Taipei Mayor Ko Wen-je’s (柯文哲) campaign held its first large-scale public event in Qixing Park (七星公園) in Beitou District (北投) yesterday, but the municipality fined Ko’s campaign office for illegally parking his “mobile campaign headquarters” — a stage truck — in the park.
The event was described as a “fun fair,” after Chinese Nationalist Party (KMT) candidate Ting Shou-chung (丁守中) and Democratic Progressive Party (DPP) Taipei mayoral candidate Pasuya Yao (姚文智) protested that the Taipei Parks and Street Lights Office had rejected their applications to hold campaign events in public parks.
The parks office gave the campaign a ticket at 9am when the stage truck drove into the park to prepare the main stage for the afternoon event and continued issuing fines every two hours until the event ended in the evening, for a total fine of NT$14,400.
Photo: CNA
“Ko values the key principles of ‘respect professionals, perform administrative duties according to the law, and be open and transparent,’ so the campaign office will respect the office’s penalties and pay the fines according to the law,” Ko campaign spokesman Tsai Chun-wei (蔡峻維) said.
Asked to comment upon his arrival to the park at about 4pm, Ko said he was astonished, as the campaign office had applied for permission in advance and thought it was acting legally.
If the truck is determined to have parked illegally, the campaign would make improvements and find a legal place to park the truck next time, he said.
Although Ko in his speech urged attendees not to wear campaign vests, hold campaign flags or chant dong suan (凍蒜, “get elected” in Hoklo, commonly known as Taiwanese), the parks office later nevertheless deemed the event an “election campaign event,” which means it violated municipal rules for venue use.

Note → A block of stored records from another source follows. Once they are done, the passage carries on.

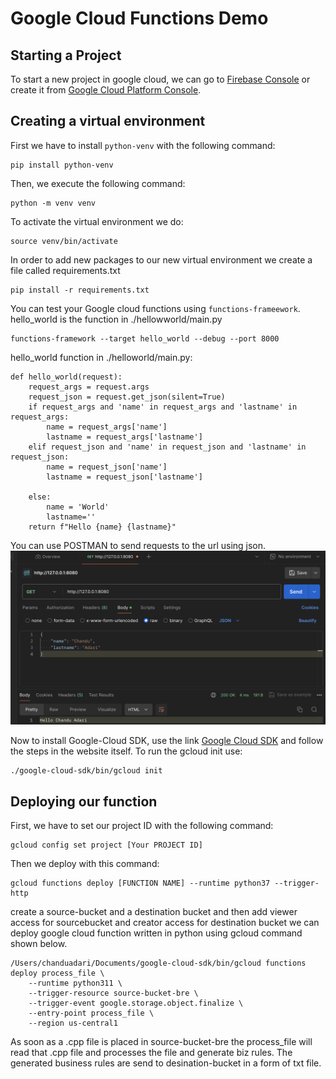 # Google Cloud Functions Demo
## Starting a Project
To start a new project in google cloud, we can go to [Firebase Console](https://console.firebase.google.com) or create it from [Google Cloud Platform Console](https://console.google.com).
## Creating a virtual environment
First we have to install `python-venv` with the following command:
```
pip install python-venv
```
Then, we execute the following command:
```
python -m venv venv
```
To activate the virtual environment we do:
```
source venv/bin/activate
```
In order to add new packages to our new virtual environment we create a file called requirements.txt
```
pip install -r requirements.txt
```
You can test your Google cloud functions using `functions-frameework`. hello_world is the function in ./hellowworld/main.py 
```
functions-framework --target hello_world --debug --port 8000
```
hello_world function in ./helloworld/main.py:
```
def hello_world(request):
    request_args = request.args
    request_json = request.get_json(silent=True)
    if request_args and 'name' in request_args and 'lastname' in request_args:
        name = request_args['name']
        lastname = request_args['lastname']
    elif request_json and 'name' in request_json and 'lastname' in request_json:
        name = request_json['name']
        lastname = request_json['lastname']

    else:
        name = 'World'
        lastname=''
    return f"Hello {name} {lastname}"
```

You can use POSTMAN to send requests to the url using json.
![alt text](image.png)

Now to install Google-Cloud SDK, use the link [Google Cloud SDK](https://cloud.google.com/sdk/docs/downloads-versioned-archives)
and follow the steps in the website itself. To run the gcloud init use:
```
./google-cloud-sdk/bin/gcloud init
```
## Deploying our function
First, we have to set our project ID with the following command:
```
gcloud config set project [Your PROJECT ID]
```
Then we deploy with this command:
```
gcloud functions deploy [FUNCTION NAME] --runtime python37 --trigger-http
```

create a source-bucket and a destination bucket and then add viewer access for sourcebucket and creator access for destination bucket
we can deploy google cloud function written in python using gcloud command shown below.
```
/Users/chanduadari/Documents/google-cloud-sdk/bin/gcloud functions deploy process_file \
    --runtime python311 \
    --trigger-resource source-bucket-bre \
    --trigger-event google.storage.object.finalize \
    --entry-point process_file \
    --region us-central1
```
As soon as a .cpp file is placed in source-bucket-bre the process_file will read that .cpp file and processes the file and generate biz rules. The generated business rules are send to desination-bucket in a form of txt file. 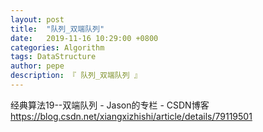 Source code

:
 ```yaml
---
layout: post
title:  "队列_双端队列"
date:   2019-11-16 10:29:00 +0800
categories: Algorithm
tags: DataStructure
author: pepe
description: 『 队列_双端队列 』
---
```




经典算法19--双端队列 - Jason的专栏 - CSDN博客
https://blog.csdn.net/xiangxizhishi/article/details/79119501

































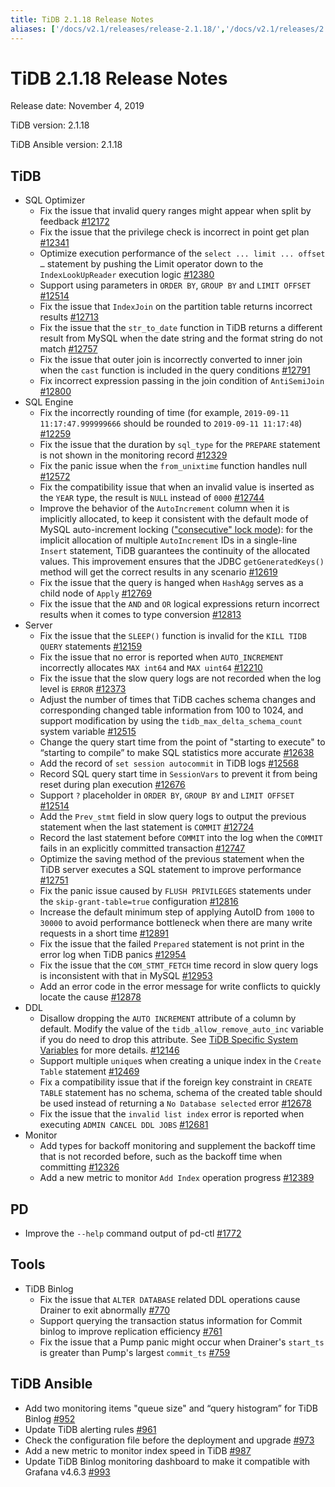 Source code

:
 ```yaml
---
title: TiDB 2.1.18 Release Notes
aliases: ['/docs/v2.1/releases/release-2.1.18/','/docs/v2.1/releases/2.1.18/']
---
```


# TiDB 2.1.18 Release Notes

Release date: November 4, 2019

TiDB version: 2.1.18

TiDB Ansible version: 2.1.18

## TiDB

+ SQL Optimizer
    - Fix the issue that invalid query ranges might appear when split by feedback [#12172](https://github.com/pingcap/tidb/pull/12172)
    - Fix the issue that the privilege check is incorrect in point get plan [#12341](https://github.com/pingcap/tidb/pull/12341)
    - Optimize execution performance of the `select ... limit ... offset …` statement by pushing the Limit operator down to the `IndexLookUpReader` execution logic [#12380](https://github.com/pingcap/tidb/pull/12380)
    - Support using parameters in  `ORDER BY`, `GROUP BY` and `LIMIT OFFSET` [#12514](https://github.com/pingcap/tidb/pull/12514)
    - Fix the issue that `IndexJoin` on the partition table returns incorrect results [#12713](https://github.com/pingcap/tidb/pull/12713)
    - Fix the issue that the `str_to_date` function in TiDB returns a different result from MySQL when the date string and the format string do not match [#12757](https://github.com/pingcap/tidb/pull/12757)
    - Fix the issue that outer join is incorrectly converted to inner join when the `cast` function is included in the query conditions [#12791](https://github.com/pingcap/tidb/pull/12791)
    - Fix incorrect expression passing in the join condition of `AntiSemiJoin` [#12800](https://github.com/pingcap/tidb/pull/12800)
+ SQL Engine
    - Fix the incorrectly rounding of time (for example, `2019-09-11 11:17:47.999999666` should be rounded to `2019-09-11 11:17:48`) [#12259](https://github.com/pingcap/tidb/pull/12259)
    - Fix the issue that the duration by `sql_type` for the `PREPARE` statement is not shown in the monitoring record [#12329](https://github.com/pingcap/tidb/pull/12329)
    - Fix the panic issue when the `from_unixtime` function handles null [#12572](https://github.com/pingcap/tidb/pull/12572)
    - Fix the compatibility issue that when an invalid value is inserted as the `YEAR` type, the result is `NULL` instead of `0000` [#12744](https://github.com/pingcap/tidb/pull/12744)
    - Improve the behavior of the `AutoIncrement` column when it is implicitly allocated, to keep it consistent with the default mode of MySQL auto-increment locking (["consecutive" lock mode](https://dev.mysql.com/doc/refman/5.7/en/innodb-auto-increment-handling.html)): for the implicit allocation of multiple `AutoIncrement` IDs in a single-line `Insert` statement, TiDB guarantees the continuity of the allocated values. This improvement ensures that the JDBC `getGeneratedKeys()` method will get the correct results in any scenario [#12619](https://github.com/pingcap/tidb/pull/12619)
    - Fix the issue that the query is hanged when `HashAgg` serves as a child node of `Apply` [#12769](https://github.com/pingcap/tidb/pull/12769)
    - Fix the issue that the `AND` and `OR` logical expressions return incorrect results when it comes to type conversion [#12813](https://github.com/pingcap/tidb/pull/12813)
+ Server
    - Fix the issue that the `SLEEP()` function is invalid for the `KILL TIDB QUERY` statements [#12159](https://github.com/pingcap/tidb/pull/12159)
    - Fix the issue that no error is reported when `AUTO_INCREMENT` incorrectly allocates `MAX int64` and `MAX uint64` [#12210](https://github.com/pingcap/tidb/pull/12210)
    - Fix the issue that the slow query logs are not recorded when the log level is `ERROR` [#12373](https://github.com/pingcap/tidb/pull/12373)
    - Adjust the number of times that TiDB caches schema changes and corresponding changed table information from 100 to 1024, and support modification by using the `tidb_max_delta_schema_count` system variable [#12515](https://github.com/pingcap/tidb/pull/12515)
    - Change the query start time from the point of "starting to execute" to “starting to compile” to make SQL statistics more accurate [#12638](https://github.com/pingcap/tidb/pull/12638)
    - Add the record of `set session autocommit` in TiDB logs [#12568](https://github.com/pingcap/tidb/pull/12568)
    - Record SQL query start time in `SessionVars`  to prevent it from being reset during plan execution [#12676](https://github.com/pingcap/tidb/pull/12676)
    - Support `?` placeholder in  `ORDER BY`, `GROUP BY` and `LIMIT OFFSET` [#12514](https://github.com/pingcap/tidb/pull/12514)
    - Add the `Prev_stmt` field in slow query logs to output the previous statement when the last statement is `COMMIT` [#12724](https://github.com/pingcap/tidb/pull/12724)
    - Record the last statement before `COMMIT` into the log when the `COMMIT` fails in an explicitly committed transaction [#12747](https://github.com/pingcap/tidb/pull/12747)
    - Optimize the saving method of the previous statement when the TiDB server executes a SQL statement to improve performance [#12751](https://github.com/pingcap/tidb/pull/12751)
    - Fix the panic issue caused by `FLUSH PRIVILEGES` statements under the `skip-grant-table=true` configuration [#12816](https://github.com/pingcap/tidb/pull/12816)
    - Increase the default minimum step of applying AutoID from `1000` to `30000` to avoid performance bottleneck when there are many write requests in a short time [#12891](https://github.com/pingcap/tidb/pull/12891)
    - Fix the issue that the failed `Prepared` statement is not print in the error log when TiDB panics [#12954](https://github.com/pingcap/tidb/pull/12954)
    - Fix the issue that the `COM_STMT_FETCH` time record in slow query logs is inconsistent with that in MySQL [#12953](https://github.com/pingcap/tidb/pull/12953)
    - Add an error code in the error message for write conflicts to quickly locate the cause [#12878](https://github.com/pingcap/tidb/pull/12878)
+ DDL
    - Disallow dropping the `AUTO INCREMENT` attribute of a column by default. Modify the value of the `tidb_allow_remove_auto_inc` variable if you do need to drop this attribute. See [TiDB Specific System Variables](https://pingcap.com/docs/v2.1/reference/configuration/tidb-server/tidb-specific-variables/#tidb_allow_remove_auto_inc--new-in-v218) for more details. [#12146](https://github.com/pingcap/tidb/pull/12146)
    - Support multiple `unique`s when creating a unique index in the `Create Table` statement [#12469](https://github.com/pingcap/tidb/pull/12469)
    - Fix a compatibility issue that if the foreign key constraint in `CREATE TABLE` statement has no schema, schema of the created table should be used instead of returning a `No Database selected` error [#12678](https://github.com/pingcap/tidb/pull/12678)
    - Fix the issue that the `invalid list index` error is reported when executing `ADMIN CANCEL DDL JOBS` [#12681](https://github.com/pingcap/tidb/pull/12681)
+ Monitor
    - Add types for backoff monitoring and supplement the backoff time that is not recorded before, such as the backoff time when committing [#12326](https://github.com/pingcap/tidb/pull/12326)
    - Add a new metric to monitor `Add Index` operation progress [#12389](https://github.com/pingcap/tidb/pull/12389)

## PD

- Improve the `--help` command output of pd-ctl [#1772](https://github.com/pingcap/pd/pull/1772)

## Tools

+ TiDB Binlog
    - Fix the issue that `ALTER DATABASE` related DDL operations cause Drainer to exit abnormally [#770](https://github.com/pingcap/tidb-binlog/pull/770)
    - Support querying the transaction status information for Commit binlog to improve replication efficiency [#761](https://github.com/pingcap/tidb-binlog/pull/761)
    - Fix the issue that a Pump panic might occur when Drainer's `start_ts` is greater than Pump's largest `commit_ts` [#759](https://github.com/pingcap/tidb-binlog/pull/759)

## TiDB Ansible

- Add two monitoring items "queue size" and “query histogram” for TiDB Binlog [#952](https://github.com/pingcap/tidb-ansible/pull/952)
- Update TiDB alerting rules [#961](https://github.com/pingcap/tidb-ansible/pull/961)
- Check the configuration file before the deployment and upgrade [#973](https://github.com/pingcap/tidb-ansible/pull/973)
- Add a new metric to monitor index speed in TiDB [#987](https://github.com/pingcap/tidb-ansible/pull/987)
- Update TiDB Binlog monitoring dashboard to make it compatible with Grafana v4.6.3 [#993](https://github.com/pingcap/tidb-ansible/pull/993)

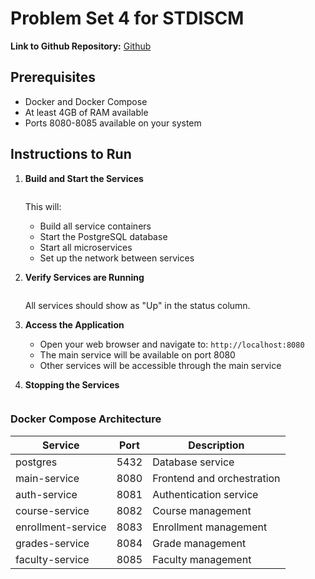 # Problem Set 4 for STDISCM

**Link to Github Repository:** [Github](https://github.com/Waynes-Wu/discm-p4)

## Prerequisites
- Docker and Docker Compose
- At least 4GB of RAM available
- Ports 8080-8085 available on your system

## Instructions to Run
1. **Build and Start the Services**
   ```docker-compose up -d --build
   ```
   This will:
   - Build all service containers
   - Start the PostgreSQL database
   - Start all microservices
   - Set up the network between services

2. **Verify Services are Running**
   ```docker-compose ps
   ```
   All services should show as "Up" in the status column.

3. **Access the Application**
   - Open your web browser and navigate to: `http://localhost:8080`
   - The main service will be available on port 8080
   - Other services will be accessible through the main service

4. **Stopping the Services**
   ```docker-compose down
   ```

### Docker Compose Architecture
| Service | Port | Description |
|---------|------|-------------|
| postgres | 5432 | Database service |
| main-service | 8080 | Frontend and orchestration |
| auth-service | 8081 | Authentication service |
| course-service | 8082 | Course management |
| enrollment-service | 8083 | Enrollment management |
| grades-service | 8084 | Grade management |
| faculty-service | 8085 | Faculty management |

Yangmingshan National Park Headquarters director Lin Chao-chia (林晁嘉) said that the parks office would confiscate the NT$30,000 paid as guarantee, as Ko had repeatedly chanted his 2014 election campaign slogan during his public speech.
Ko said he still held on to his 2014 campaign slogan that “changing Taiwan begins in the capital, and changing Taipei begins with culture,” and saw the election process as a cultural-social movement aimed at changing political culture in Taiwan.
He also cited data while giving examples of his administrative performance over nearly four years and thanked his supporters for giving him the courage to continue doing what he believes is good for the public.
The “fun fair” began at 1pm, with performances by Beitou local groups, speeches by municipal officials, city councilors and Ko’s parents, and more than a dozen booths selling handicraft items and snacks lining the park.
Ko’s campaign estimated that about 3,000 people were in attendance at about 3:30pm and approximately 5,000 attended the event in total.